Como o ex-tesoureiro do Partido dos Trabalhadores Delúbio Soares e o trambiqueiro Marcos Valério de Souza já haviam montado uma versão estrambólica do escândalo dos milhões, para tentar provar que eram um caixa 2 do PT para ajudar a eleição de companheiros e aliados e não mais para o financiamento do mensalão, na mesma canoa embarcou o presidente. Deixou a impressão de que tomara conhecimento antecipado da nova e incrível versão.

Sobre o caixa 2 do PT, o levantamento de dinheiro de origens obscuras e escusas para financiar, ilegalmente, as campanhas eleitorais, o que constitui crime, Lula disse que tal fato sempre aconteceu no Brasil.

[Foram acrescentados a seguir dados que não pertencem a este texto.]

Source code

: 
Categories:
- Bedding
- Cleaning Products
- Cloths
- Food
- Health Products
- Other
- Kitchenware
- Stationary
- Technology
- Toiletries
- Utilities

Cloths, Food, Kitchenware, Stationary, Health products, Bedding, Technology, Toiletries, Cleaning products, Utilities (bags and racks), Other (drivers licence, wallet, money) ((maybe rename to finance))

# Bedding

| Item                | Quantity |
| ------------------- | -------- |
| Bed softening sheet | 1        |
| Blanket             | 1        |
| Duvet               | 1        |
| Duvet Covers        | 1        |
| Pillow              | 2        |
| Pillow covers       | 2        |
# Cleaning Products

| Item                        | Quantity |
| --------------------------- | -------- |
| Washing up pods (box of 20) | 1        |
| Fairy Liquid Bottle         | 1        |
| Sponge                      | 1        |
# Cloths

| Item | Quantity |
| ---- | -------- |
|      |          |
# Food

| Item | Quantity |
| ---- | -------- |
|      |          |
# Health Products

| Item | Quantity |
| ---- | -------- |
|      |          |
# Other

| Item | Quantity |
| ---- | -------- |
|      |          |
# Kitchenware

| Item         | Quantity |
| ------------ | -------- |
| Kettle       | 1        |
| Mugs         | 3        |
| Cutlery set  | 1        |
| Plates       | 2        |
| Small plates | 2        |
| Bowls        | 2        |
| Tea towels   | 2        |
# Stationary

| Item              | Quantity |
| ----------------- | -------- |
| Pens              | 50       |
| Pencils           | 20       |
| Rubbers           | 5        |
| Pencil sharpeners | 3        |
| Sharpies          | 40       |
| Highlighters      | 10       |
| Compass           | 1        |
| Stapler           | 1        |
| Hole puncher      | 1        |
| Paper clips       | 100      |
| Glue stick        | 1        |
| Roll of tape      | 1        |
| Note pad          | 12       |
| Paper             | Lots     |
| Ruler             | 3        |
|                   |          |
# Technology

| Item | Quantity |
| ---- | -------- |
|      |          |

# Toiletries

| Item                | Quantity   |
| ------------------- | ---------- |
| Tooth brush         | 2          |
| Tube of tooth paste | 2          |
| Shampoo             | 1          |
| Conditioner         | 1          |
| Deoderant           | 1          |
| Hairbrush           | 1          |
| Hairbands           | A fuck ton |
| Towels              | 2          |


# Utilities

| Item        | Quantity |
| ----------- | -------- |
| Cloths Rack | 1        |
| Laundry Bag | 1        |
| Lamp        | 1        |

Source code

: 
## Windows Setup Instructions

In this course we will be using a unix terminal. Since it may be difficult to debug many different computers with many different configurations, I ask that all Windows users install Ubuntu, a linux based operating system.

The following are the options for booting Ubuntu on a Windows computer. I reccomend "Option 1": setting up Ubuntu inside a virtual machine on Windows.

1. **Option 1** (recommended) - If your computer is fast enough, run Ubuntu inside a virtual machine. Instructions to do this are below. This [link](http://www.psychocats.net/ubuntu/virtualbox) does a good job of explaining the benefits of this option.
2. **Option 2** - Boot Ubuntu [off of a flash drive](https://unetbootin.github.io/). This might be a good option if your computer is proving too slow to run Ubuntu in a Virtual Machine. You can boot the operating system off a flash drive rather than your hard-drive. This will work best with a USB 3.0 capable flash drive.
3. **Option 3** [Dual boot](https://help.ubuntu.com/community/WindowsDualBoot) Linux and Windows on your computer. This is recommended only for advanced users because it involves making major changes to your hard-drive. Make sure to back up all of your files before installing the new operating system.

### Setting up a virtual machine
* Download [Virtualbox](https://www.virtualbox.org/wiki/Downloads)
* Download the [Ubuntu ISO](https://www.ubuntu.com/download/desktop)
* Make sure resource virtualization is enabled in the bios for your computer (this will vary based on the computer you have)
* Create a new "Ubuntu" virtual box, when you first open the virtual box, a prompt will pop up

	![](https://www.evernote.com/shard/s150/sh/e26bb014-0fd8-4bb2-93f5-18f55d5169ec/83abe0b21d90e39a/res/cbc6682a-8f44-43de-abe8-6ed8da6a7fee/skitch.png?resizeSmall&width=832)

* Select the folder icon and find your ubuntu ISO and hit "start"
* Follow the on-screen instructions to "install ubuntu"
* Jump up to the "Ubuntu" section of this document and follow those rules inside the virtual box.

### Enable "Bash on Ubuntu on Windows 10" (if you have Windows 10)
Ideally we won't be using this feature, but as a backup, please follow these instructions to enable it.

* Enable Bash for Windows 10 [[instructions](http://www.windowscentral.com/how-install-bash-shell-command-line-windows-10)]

E a repetição, para ele, parecia descriminalizar a fraude eleitoral via banalização do gravíssimo ilícito. Crime que significa, em última instância, tapear o eleitorado e conquistar imerecidos votos e mandatos políticos.

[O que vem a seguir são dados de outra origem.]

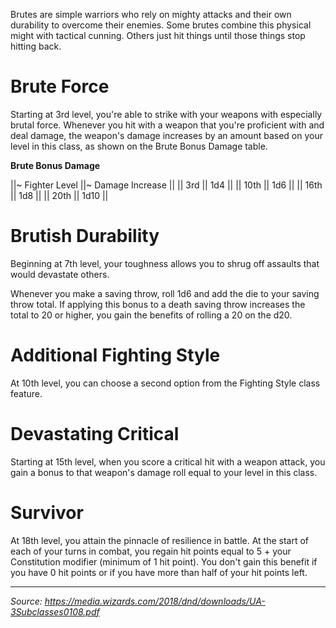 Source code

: Brutes are simple warriors who rely on mighty attacks and their own durability to overcome their enemies. Some brutes combine this physical might with tactical cunning. Others just hit things until those things stop hitting back.

# Brute Force

Starting at 3rd level, you're able to strike with your weapons with especially brutal force. Whenever you hit with a weapon that you're proficient with and deal damage, the weapon's damage increases by an amount based on your level in this class, as shown on the Brute Bonus Damage table.

**Brute Bonus Damage**

||~ Fighter Level ||~ Damage Increase ||
|| 3rd || 1d4 ||
|| 10th || 1d6 ||
|| 16th || 1d8 ||
|| 20th || 1d10 ||

# Brutish Durability

Beginning at 7th level, your toughness allows you to shrug off assaults that would devastate others.

Whenever you make a saving throw, roll 1d6 and add the die to your saving throw total. If applying this bonus to a death saving throw increases the total to 20 or higher, you gain the benefits of rolling a 20 on the d20.

# Additional Fighting Style

At 10th level, you can choose a second option from the Fighting Style class feature.

# Devastating Critical

Starting at 15th level, when you score a critical hit with a weapon attack, you gain a bonus to that weapon's damage roll equal to your level in this class.

# Survivor

At 18th level, you attain the pinnacle of resilience in battle. At the start of each of your turns in combat, you regain hit points equal to 5 + your Constitution modifier (minimum of 1 hit point). You don't gain this benefit if you have 0 hit points or if you have more than half of your hit points left.

----

*Source: <https://media.wizards.com/2018/dnd/downloads/UA-3Subclasses0108.pdf>* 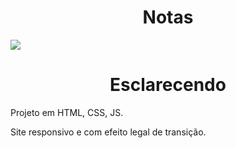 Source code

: # <div align="center">Notas</div>

![](https://github.com/nabucoanalista/portfolio-sites/blob/main/dev_notes/gif%201.gif)

# <div align="center">Esclarecendo</div>

<p>Projeto em HTML, CSS, JS.</p> 
Site responsivo e com efeito legal de transição.</br>
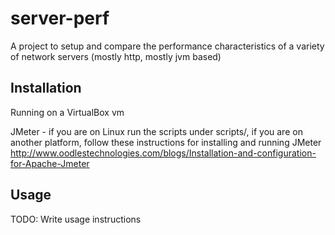 # server-perf

A project to setup and compare the performance characteristics of a variety of network servers (mostly http, mostly jvm based)

## Installation

Running on a VirtualBox vm


JMeter - if you are on Linux run the scripts under scripts/, if you are on another platform, follow these instructions for installing and running JMeter http://www.oodlestechnologies.com/blogs/Installation-and-configuration-for-Apache-Jmeter 

## Usage

TODO: Write usage instructions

O brasileiro comum fica por aqui, na planície, sem lenço nem documento e muito menos caixa 2 e mensalões, lembrando que sempre houve crimes. Homicídios, furtos, roubos, abuso no trânsito com danos materiais e mortes causados a terceiros, milhões passando fome, assistência à saúde pública precária ou simplesmente negada, corrupção praticada por membros de corporações de segurança, falta de habitações, salário mínimo inferior ao constitucional e incapaz de sustentar o trabalhador e sua família, desemprego. Enfim, uma lista infinda de crimes sempre praticados e pouco ou nada combatidos. E quase nunca punidos com firmeza.

Se montar caixa 2 para sustentar campanhas de candidatos, com dinheiro escuso porque escondido da legislação eleitoral e provavelmente de origem inconfessável; ou para comprar apoios via mensalões, sempre foram praticados e, por isso, deixam de ser crime, a prática constante daqueles outros crimes, praticados por particulares ou pelo próprio poder público, por ação ou omissão, também deve ser ignorada e merecer plena indulgência. A mesma indulgência pregada por Lula em Paris à jornalista bisbilhoteira. Se assim é, que rasguemos a Constituição, o Código Penal, a legislação de contravenções e todo o arcabouço jurídico de que dispomos para identificar e punir crimes de toda a natureza.

Se valem as maracutaias que estão sendo reveladas e não merecem atenção e punição, fica o ditado pela canção popular: ?Não existe pecado do lado de baixo do Equador?.